=== WHAT IS BEING ASKED ===
Return every line in the entries below where the word "BusinessUnitId" shows up.

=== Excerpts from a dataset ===
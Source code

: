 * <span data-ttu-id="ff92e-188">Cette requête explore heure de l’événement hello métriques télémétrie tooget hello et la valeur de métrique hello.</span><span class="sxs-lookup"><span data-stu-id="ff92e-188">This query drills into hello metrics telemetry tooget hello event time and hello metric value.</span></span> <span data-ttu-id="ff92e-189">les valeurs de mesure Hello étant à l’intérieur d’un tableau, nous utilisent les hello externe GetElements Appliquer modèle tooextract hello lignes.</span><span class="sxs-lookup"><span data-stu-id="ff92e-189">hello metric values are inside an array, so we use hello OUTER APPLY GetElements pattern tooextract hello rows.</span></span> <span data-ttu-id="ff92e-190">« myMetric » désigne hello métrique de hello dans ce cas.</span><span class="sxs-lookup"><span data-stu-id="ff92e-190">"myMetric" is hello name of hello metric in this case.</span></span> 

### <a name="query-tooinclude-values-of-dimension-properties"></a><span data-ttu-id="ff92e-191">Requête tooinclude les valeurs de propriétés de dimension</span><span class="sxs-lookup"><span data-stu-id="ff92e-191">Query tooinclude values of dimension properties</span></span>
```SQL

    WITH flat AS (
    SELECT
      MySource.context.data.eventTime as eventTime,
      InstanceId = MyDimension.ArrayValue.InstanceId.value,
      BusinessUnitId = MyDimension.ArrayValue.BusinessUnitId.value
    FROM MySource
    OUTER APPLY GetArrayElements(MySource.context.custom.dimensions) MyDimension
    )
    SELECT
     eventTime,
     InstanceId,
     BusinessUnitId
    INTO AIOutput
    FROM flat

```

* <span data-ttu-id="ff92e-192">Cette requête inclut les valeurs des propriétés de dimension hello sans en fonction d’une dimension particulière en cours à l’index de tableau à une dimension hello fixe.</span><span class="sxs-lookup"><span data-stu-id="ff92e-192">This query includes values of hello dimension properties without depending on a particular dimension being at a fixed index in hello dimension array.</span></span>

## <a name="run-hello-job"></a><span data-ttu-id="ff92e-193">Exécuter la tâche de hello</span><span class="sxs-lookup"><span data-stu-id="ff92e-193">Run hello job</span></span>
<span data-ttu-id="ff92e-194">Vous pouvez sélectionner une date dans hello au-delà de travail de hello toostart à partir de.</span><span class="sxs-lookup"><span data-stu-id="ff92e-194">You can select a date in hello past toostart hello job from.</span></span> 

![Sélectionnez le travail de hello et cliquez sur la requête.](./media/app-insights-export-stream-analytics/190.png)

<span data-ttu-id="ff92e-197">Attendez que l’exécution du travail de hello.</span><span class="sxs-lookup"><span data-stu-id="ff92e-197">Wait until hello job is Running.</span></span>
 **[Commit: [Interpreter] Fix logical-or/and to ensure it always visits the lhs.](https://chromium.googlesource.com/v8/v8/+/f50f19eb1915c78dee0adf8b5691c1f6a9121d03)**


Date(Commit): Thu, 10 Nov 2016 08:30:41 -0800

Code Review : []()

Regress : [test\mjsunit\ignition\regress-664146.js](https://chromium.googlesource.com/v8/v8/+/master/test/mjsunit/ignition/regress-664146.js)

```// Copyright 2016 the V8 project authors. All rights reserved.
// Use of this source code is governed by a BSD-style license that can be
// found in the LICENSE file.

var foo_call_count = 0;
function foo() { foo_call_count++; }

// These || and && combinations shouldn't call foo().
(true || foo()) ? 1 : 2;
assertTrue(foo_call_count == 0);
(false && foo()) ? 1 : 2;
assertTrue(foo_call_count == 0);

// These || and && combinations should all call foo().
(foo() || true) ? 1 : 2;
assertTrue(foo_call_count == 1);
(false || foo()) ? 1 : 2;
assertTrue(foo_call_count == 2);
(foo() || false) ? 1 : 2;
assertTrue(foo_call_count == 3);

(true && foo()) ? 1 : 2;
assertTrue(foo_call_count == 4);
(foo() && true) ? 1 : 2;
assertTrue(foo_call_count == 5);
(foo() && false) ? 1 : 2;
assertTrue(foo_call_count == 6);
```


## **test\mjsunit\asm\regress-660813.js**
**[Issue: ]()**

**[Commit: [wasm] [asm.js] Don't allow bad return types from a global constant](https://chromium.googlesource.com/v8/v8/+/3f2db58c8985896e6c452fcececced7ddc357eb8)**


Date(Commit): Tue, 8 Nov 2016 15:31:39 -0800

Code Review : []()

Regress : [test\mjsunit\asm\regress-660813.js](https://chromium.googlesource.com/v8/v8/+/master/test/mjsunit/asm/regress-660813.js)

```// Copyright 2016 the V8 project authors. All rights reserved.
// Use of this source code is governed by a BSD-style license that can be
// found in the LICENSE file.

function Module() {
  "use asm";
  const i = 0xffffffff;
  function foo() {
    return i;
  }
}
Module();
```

=== EXERCISE RESPONSE ===
      BusinessUnitId = MyDimension.ArrayValue.BusinessUnitId.value
     BusinessUnitId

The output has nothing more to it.